§ Brief: Write only the number of lines in the data that include the word "porque".

§ Provided material:
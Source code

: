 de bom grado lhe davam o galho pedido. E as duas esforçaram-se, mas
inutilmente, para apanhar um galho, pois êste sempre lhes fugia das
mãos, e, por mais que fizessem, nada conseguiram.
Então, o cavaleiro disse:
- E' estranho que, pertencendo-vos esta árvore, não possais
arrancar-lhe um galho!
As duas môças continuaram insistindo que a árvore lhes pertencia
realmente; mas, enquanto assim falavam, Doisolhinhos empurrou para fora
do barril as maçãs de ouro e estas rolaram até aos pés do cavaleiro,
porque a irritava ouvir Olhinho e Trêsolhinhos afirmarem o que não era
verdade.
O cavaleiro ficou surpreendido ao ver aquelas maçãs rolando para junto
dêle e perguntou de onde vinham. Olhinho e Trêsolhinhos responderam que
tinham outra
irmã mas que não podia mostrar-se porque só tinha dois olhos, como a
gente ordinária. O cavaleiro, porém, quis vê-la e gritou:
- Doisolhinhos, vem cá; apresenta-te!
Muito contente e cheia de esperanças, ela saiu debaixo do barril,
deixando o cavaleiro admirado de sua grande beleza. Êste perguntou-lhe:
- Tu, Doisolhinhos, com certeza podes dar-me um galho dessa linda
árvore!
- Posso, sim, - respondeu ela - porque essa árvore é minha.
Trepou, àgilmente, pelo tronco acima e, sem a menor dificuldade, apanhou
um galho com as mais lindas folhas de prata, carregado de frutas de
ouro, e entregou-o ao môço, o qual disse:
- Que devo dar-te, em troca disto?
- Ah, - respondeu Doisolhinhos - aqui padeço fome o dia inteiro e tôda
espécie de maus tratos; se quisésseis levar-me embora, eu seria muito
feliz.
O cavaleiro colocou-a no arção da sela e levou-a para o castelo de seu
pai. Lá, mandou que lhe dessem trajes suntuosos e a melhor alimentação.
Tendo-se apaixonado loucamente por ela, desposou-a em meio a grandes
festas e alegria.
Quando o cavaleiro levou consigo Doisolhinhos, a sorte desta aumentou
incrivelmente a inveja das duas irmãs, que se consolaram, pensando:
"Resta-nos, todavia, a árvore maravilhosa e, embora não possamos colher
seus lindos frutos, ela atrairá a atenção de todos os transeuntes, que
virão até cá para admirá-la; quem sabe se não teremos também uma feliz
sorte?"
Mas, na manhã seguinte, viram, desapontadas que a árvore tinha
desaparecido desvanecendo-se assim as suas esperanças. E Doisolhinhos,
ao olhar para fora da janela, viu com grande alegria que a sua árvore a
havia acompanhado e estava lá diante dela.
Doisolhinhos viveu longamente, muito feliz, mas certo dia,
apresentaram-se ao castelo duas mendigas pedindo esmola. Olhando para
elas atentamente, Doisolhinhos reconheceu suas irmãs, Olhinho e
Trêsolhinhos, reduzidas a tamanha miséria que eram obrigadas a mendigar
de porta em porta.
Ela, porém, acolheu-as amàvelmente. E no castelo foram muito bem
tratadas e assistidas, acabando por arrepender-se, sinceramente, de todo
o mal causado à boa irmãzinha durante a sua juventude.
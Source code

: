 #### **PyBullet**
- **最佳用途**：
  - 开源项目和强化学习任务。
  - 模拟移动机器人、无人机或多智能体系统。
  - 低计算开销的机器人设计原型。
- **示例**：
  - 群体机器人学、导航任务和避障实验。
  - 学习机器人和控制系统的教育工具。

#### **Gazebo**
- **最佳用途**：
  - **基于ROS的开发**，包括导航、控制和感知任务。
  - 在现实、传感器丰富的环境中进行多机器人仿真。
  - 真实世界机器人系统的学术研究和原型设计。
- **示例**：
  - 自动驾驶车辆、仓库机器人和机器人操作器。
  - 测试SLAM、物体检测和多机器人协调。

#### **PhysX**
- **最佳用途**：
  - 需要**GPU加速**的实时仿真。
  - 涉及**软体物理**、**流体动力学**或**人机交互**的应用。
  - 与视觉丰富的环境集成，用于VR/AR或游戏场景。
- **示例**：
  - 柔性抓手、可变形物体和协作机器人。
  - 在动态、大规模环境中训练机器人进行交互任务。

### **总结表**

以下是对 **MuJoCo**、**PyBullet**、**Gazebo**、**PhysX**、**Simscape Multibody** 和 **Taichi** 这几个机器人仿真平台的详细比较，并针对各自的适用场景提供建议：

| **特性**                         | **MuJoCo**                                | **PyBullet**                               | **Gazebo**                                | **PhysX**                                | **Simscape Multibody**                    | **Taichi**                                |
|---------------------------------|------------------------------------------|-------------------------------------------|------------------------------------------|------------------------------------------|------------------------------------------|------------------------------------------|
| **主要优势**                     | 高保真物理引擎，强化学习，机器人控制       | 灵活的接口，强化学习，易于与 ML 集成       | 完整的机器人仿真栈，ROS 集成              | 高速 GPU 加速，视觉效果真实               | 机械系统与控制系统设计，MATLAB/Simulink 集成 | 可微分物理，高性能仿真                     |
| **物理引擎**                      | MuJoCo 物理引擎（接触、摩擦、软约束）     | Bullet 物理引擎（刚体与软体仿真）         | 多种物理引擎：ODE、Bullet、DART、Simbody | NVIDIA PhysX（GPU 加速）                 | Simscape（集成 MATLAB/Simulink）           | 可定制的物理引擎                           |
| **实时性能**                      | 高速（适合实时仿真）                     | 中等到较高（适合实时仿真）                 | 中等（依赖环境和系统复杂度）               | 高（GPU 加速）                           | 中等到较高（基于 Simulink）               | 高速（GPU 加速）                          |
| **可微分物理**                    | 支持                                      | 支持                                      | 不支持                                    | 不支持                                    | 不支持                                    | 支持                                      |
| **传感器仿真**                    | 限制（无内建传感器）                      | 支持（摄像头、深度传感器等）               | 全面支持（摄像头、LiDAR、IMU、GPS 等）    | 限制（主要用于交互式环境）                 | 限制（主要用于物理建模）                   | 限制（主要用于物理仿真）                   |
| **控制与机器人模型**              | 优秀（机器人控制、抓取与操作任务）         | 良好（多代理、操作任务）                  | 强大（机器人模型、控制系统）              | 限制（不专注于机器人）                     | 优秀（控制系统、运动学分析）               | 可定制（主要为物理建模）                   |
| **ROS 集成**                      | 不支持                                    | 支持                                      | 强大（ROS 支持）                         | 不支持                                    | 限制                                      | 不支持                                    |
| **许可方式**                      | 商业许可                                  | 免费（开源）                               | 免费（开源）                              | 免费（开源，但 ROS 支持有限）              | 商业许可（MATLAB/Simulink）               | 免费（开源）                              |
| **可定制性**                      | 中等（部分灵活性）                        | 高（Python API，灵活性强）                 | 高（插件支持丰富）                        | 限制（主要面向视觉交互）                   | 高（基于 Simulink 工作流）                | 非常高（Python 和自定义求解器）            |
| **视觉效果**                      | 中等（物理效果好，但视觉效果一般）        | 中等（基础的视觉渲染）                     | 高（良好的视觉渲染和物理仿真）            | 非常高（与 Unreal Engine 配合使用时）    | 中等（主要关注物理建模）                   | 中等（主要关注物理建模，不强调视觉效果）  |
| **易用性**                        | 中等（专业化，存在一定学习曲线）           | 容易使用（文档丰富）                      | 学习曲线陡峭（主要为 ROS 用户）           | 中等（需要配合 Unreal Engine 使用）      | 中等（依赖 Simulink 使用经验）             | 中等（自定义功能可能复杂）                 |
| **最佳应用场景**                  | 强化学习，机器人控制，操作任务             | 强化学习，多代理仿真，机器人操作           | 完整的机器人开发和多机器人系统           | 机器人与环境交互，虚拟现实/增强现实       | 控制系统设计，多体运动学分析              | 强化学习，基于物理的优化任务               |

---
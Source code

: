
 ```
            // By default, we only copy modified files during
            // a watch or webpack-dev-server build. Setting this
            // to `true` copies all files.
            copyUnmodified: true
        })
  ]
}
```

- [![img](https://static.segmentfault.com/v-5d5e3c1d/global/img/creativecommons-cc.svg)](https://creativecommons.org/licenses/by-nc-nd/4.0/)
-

§ Problem solution: 3